_What is being asked_
Please reproduce the data below exactly, from the first line through the line containing "EncryptionManager::GetSendKey/GetReceiveKey should be", and leave every later line out.

————

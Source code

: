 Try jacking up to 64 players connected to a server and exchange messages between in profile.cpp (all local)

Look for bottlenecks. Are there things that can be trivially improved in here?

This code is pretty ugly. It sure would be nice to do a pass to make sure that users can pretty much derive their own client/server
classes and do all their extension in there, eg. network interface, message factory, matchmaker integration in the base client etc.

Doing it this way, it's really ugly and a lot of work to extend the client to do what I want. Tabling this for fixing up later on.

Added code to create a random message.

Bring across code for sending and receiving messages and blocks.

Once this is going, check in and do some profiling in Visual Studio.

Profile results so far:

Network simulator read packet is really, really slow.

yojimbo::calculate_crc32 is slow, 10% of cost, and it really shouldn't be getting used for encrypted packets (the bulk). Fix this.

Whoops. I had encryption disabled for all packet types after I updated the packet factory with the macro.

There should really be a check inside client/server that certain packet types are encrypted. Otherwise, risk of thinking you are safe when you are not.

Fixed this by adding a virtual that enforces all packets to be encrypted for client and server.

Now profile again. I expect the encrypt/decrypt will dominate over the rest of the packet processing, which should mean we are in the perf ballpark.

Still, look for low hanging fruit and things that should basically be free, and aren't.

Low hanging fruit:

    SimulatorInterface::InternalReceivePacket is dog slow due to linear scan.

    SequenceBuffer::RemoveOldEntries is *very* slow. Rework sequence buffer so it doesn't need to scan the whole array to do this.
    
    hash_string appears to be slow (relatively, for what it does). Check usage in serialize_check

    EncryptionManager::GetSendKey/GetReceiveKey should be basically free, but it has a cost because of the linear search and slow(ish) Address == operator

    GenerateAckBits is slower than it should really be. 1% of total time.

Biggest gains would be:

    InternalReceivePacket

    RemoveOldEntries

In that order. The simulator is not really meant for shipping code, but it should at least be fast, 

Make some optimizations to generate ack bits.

————

_Problem solution_
Source code

: Try jacking up to 64 players connected to a server and exchange messages between in profile.cpp (all local)

Look for bottlenecks. Are there things that can be trivially improved in here?

This code is pretty ugly. It sure would be nice to do a pass to make sure that users can pretty much derive their own client/server
classes and do all their extension in there, eg. network interface, message factory, matchmaker integration in the base client etc.

Doing it this way, it's really ugly and a lot of work to extend the client to do what I want. Tabling this for fixing up later on.

Added code to create a random message.

Bring across code for sending and receiving messages and blocks.

Once this is going, check in and do some profiling in Visual Studio.

Profile results so far:

Network simulator read packet is really, really slow.

yojimbo::calculate_crc32 is slow, 10% of cost, and it really shouldn't be getting used for encrypted packets (the bulk). Fix this.

Whoops. I had encryption disabled for all packet types after I updated the packet factory with the macro.

There should really be a check inside client/server that certain packet types are encrypted. Otherwise, risk of thinking you are safe when you are not.

Fixed this by adding a virtual that enforces all packets to be encrypted for client and server.

Now profile again. I expect the encrypt/decrypt will dominate over the rest of the packet processing, which should mean we are in the perf ballpark.

Still, look for low hanging fruit and things that should basically be free, and aren't.

Low hanging fruit:

    SimulatorInterface::InternalReceivePacket is dog slow due to linear scan.

    SequenceBuffer::RemoveOldEntries is *very* slow. Rework sequence buffer so it doesn't need to scan the whole array to do this.
    
    hash_string appears to be slow (relatively, for what it does). Check usage in serialize_check

    EncryptionManager::GetSendKey/GetReceiveKey should be basically free, but it has a cost because of the linear search and slow(ish) Address == operator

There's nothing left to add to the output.